Review: Dome La Muerte E.X.P. ‘El Santo’

‘I was given the nickname Dome La Muerte (Dome The Death) by my friends when I was young, because I was so skinny that I looked like death’ – explains Domenico Petrosino, aka Dome La Muerte, during an interview – ‘and the opportunity to finally use it arose when I first joined Piacenza garage rock band Not Moving. That’s the story so far’.

Dome La Muerte E.X.P. 'El Santo' Artwork
Dome La Muerte E.X.P. ‘El Santo’ Artwork

To talk about the music of Dome La Muerte isn’t an easy task because the man has a big history behind him, not only as a musician but also as a DJ. To put it short, it’s like writing the history of the Italian underground rock music from 1978 up to now without leaving any stones unturned because the man is, and always will be, the cornerstone singer songwriter/guitarist of a well-defined Italian rock scene.

Once he had a guitar in his hands at the age of 17, for Dome, it’s been a never dull moment. He started putting bands together working on the music genre; rough and ready garage, punk rock, swamp blues, surf and psychedelia that he always followed and loved. From the furious years of dirty brutal punk rock reminiscent of early The Stooges with his first proper band, Cheetah Chrome Motherfuckers aka CCM, and the less dirty rock’n’roll garage blues with Dome La Muerte And The Diggers, without leaving on the side his great ‘breakthrough’ work with Not Moving, reformed a few years back as Not Moving LTD, one of the wildest and most fascinating bands to ever have emerged from the Italian underground music scene.

His mind/body never had a moment of rest as he’s always fast thinking about the next move. His great music versatility got him to collaborate with various and important musicians/bands of the new growing underground alt rock music scene. Dome La Muerte‘s approach to composition knows no bounds, as he’s always been guided by a strong musical sensibility developed through a lifelong love affair with music. One of the sentimental impulses of his life is his love for instrumental surf guitar music translated into softer and blues compositions very close to the soundtracks of spaghetti western, which began in 2017 with the release of Lazy Sunny Day, the first album with his instrumental project Dome La Muerte E.X.P.

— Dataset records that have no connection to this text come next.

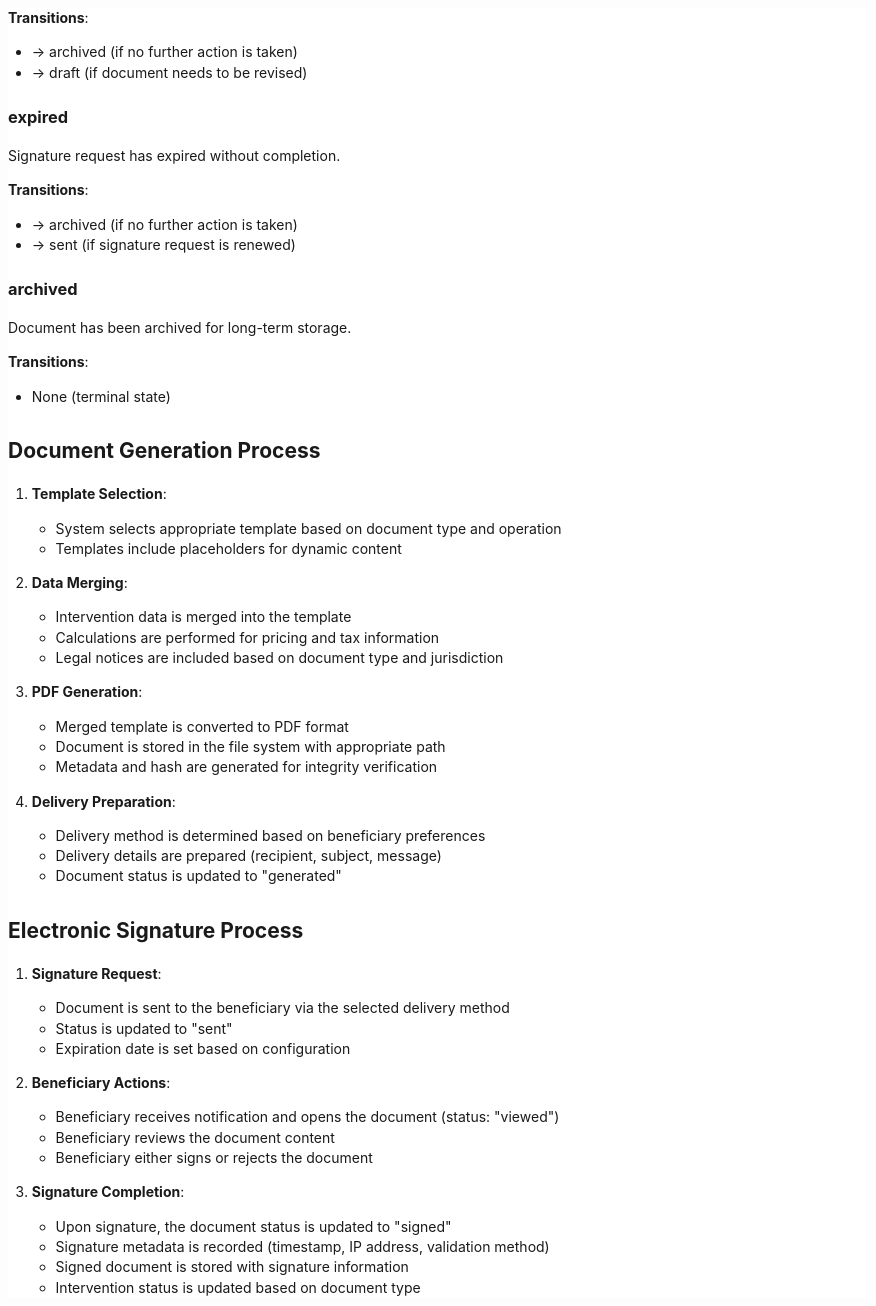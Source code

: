 **Transitions**:
- → archived (if no further action is taken)
- → draft (if document needs to be revised)

### expired
Signature request has expired without completion.

**Transitions**:
- → archived (if no further action is taken)
- → sent (if signature request is renewed)

### archived
Document has been archived for long-term storage.

**Transitions**:
- None (terminal state)

## Document Generation Process

1. **Template Selection**:
   - System selects appropriate template based on document type and operation
   - Templates include placeholders for dynamic content

2. **Data Merging**:
   - Intervention data is merged into the template
   - Calculations are performed for pricing and tax information
   - Legal notices are included based on document type and jurisdiction

3. **PDF Generation**:
   - Merged template is converted to PDF format
   - Document is stored in the file system with appropriate path
   - Metadata and hash are generated for integrity verification

4. **Delivery Preparation**:
   - Delivery method is determined based on beneficiary preferences
   - Delivery details are prepared (recipient, subject, message)
   - Document status is updated to "generated"

## Electronic Signature Process

1. **Signature Request**:
   - Document is sent to the beneficiary via the selected delivery method
   - Status is updated to "sent"
   - Expiration date is set based on configuration

2. **Beneficiary Actions**:
   - Beneficiary receives notification and opens the document (status: "viewed")
   - Beneficiary reviews the document content
   - Beneficiary either signs or rejects the document

3. **Signature Completion**:
   - Upon signature, the document status is updated to "signed"
   - Signature metadata is recorded (timestamp, IP address, validation method)
   - Signed document is stored with signature information
   - Intervention status is updated based on document type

The album includes twelve songs of predominantly instrumentals. Musically focused on the surf rock sound with some raga and psycho blues reminiscent between a less fast Dick Dale, a romantic Link Wray and kinda Stray Cats rockabilly. Here he covers Charles Manson Sick City. The album also contains the original version of When The Night Is Over which we find on the new album El Santo as bonus track, this time beautifully sung by the husky bluesy voice of Australian singer/guitarist and former member of Nick Cave and The Bad Seeds, Hugo Race.

It’s the perfect soundtrack for the imaginary spaghetti western film of your dreams…

As for El Santo, the second for Go Down Records, arrives six years later with a creative hiatus induced partly by the turbulent years of the Covid pandemic. During this break, Dome La Muerte honed his sound, infusing it with a more musical accent reminiscent of Ennio Morricone’s iconic spaghetti western soundtracks.

The sixteen tracks contained on El Santo (The Saint) take us back on a journey made of magnificent and memorable visions of a cowboy movie with its saloons, gunslingers and dusty roads. Images so dear to our past youth of spaghetti western movies created in the ‘60s by the Italian film director Sergio Leone. Each song on the album seems to be composed to fit into a kind of short scene, giving the right composition frame and visual imagery, like on Lee Van Cleef, he pays tribute to the legendary American actor in a very solemn way.

The album as a whole is cinematic and composed to give the listener that feeling of immense happy, but also sad, moments transmitted with intense spiritual wisdom from an artist who understands life’s complexity. For instance, the title track El Santo exudes a Tex-Mex aura, conjuring visions reminiscent of Jodorowsky’s El Topo, a mood echoed by the album’s cover art. While the galloping Riding Home has that warm touch of country and western tones.

When you listen to El Santo, prepare to be transported beneath a red sun, cigar in hand, pistol on your hip, and a pitcher of Old Fashioned nearby. It’s the perfect soundtrack for the imaginary spaghetti western film of your dreams – a modern classic in the world of surf guitar sound.